Qantas set to resume dividend payouts next year, analysts predict
Qantas shareholders haven’t received a dividend since 2008. But things are looking up.
Qantas is set to next year deliver its first dividend since the financial crisis, according to analysis from Citi.
The bank’s analysts have made the call as they predict a reduction in capacity will improve the national carrier’s profitability metrics, and forecast the bitter price war with Virgin will become a distant memory.
They are also expecting the international operations to become less of a drag as discounting on flights to the UK and the US subsides.
“With the benefits of the domestic duopoly yet to be recognised, and the structural changes to international still a few years away we do believe there can be increased confidence in the delivery of the earnings and free cash flow profile for Qantas,” Citi said.
“In avoiding another domestic capacity (and price) war, we believe the earnings base from domestic, coupled with the earnings profile of frequent flyer, continues to support further capital management opportunities.”
In Citi’s view the capital management strategy will remain focused on buybacks this year, with $490 million of shares tipped to be reclaimed by Qantas (QAN).

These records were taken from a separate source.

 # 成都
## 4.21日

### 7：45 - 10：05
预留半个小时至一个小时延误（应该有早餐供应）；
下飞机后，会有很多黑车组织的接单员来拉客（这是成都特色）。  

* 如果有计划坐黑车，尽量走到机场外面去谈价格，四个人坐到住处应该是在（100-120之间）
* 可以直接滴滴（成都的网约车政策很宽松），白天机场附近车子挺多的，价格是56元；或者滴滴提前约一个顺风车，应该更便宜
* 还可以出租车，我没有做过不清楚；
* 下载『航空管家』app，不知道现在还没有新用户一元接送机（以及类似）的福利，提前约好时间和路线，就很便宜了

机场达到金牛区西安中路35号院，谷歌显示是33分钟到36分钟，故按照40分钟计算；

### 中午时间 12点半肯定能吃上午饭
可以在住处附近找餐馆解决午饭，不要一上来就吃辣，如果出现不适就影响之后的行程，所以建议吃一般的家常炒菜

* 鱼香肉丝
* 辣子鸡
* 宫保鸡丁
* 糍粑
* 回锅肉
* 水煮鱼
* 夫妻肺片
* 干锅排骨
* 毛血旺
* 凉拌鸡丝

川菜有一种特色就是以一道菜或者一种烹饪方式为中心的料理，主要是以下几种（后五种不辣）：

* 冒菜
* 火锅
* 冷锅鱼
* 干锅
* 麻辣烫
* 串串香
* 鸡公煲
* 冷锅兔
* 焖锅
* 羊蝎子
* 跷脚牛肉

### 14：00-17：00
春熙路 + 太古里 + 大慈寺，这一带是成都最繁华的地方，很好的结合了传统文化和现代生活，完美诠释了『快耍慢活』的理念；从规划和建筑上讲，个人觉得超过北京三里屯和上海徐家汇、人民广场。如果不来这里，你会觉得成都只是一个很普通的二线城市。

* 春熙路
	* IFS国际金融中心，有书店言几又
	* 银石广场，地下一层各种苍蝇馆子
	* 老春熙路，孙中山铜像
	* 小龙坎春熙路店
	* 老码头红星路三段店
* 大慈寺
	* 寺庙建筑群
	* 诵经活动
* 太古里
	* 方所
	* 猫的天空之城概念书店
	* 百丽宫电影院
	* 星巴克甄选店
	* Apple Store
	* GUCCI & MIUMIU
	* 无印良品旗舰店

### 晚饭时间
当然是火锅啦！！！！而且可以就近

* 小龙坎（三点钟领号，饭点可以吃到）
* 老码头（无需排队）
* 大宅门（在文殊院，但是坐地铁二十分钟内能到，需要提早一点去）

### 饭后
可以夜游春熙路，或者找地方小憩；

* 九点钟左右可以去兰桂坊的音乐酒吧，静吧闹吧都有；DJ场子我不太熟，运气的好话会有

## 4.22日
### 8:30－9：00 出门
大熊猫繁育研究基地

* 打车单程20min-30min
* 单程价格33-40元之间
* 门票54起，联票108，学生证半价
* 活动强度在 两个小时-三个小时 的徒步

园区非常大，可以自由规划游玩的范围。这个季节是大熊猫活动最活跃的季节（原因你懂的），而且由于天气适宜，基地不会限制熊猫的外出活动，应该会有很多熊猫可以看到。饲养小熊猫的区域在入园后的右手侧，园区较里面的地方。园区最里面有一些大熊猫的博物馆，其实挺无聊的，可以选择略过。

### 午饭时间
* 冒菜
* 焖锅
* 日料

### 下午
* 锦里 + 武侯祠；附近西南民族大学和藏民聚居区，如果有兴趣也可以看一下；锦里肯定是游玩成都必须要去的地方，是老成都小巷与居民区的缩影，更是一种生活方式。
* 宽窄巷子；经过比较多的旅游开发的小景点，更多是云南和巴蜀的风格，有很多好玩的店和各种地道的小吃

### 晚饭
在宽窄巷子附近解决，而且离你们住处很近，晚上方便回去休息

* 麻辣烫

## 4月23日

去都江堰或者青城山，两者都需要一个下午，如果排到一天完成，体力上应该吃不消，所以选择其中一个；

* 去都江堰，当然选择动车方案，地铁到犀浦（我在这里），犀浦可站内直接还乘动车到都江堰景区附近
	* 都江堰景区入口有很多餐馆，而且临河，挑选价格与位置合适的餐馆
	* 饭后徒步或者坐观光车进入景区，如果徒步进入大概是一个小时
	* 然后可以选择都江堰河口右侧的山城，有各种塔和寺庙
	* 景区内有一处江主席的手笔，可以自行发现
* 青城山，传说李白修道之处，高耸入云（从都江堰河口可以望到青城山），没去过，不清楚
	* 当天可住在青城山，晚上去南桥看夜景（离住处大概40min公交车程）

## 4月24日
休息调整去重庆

Last year, the group reclaimed $505m worth of stock.
However, the focus may shift in the 2017 financial year provided there is no sudden downturn in the operating environment.
“With tax credits still needed to be worked through to start adding to franking credits, we see another buyback as increasingly likely to be announced at the FY2016 results, with the prospect for dividends to resume in the first half of FY2017,” the report said.
Citi believes the group could deliver $363m in dividends through the 2017 financial year.
Qantas has not declared a dividend since the second half of calendar year 2008, with the airline first dealing with depressed demand on the back of the financial crisis before being hit by a surge in oil prices.
The oil price issue has since turned into a tailwind for Qantas, which announced a swing to a $557m profit last financial year.
Softness in consumer demand over the past couple of months has slowed the carrier’s performance this year, but it is still on track for profit, with the company announcing on Monday it had arrested a brief slide in a key domestic profitability measure.
Citi applauded this news in its latest report, but warned the airline sector was always on edge amid the risk for an international shock to crimp profits.
Qantas stock has slumped 25 per cent since mid-April, owing to its decision to trim capacity guidance, but Citi believes traders have overreacted.
“Overall, the share price reaction … has been severe, and one that doesn’t reflect the underlying earnings quality in the business, in our view, nor the structural improvements management are delivering,” the bank’s analysts said.
“Nor does the share price reflect the quantum of dividends and buy backs expected to be delivered by the board over the next 15 months.”
Qantas shares traded up 0.2 per cent at 1.30pm (AEST), against a broader market fall of 0.9 per cent.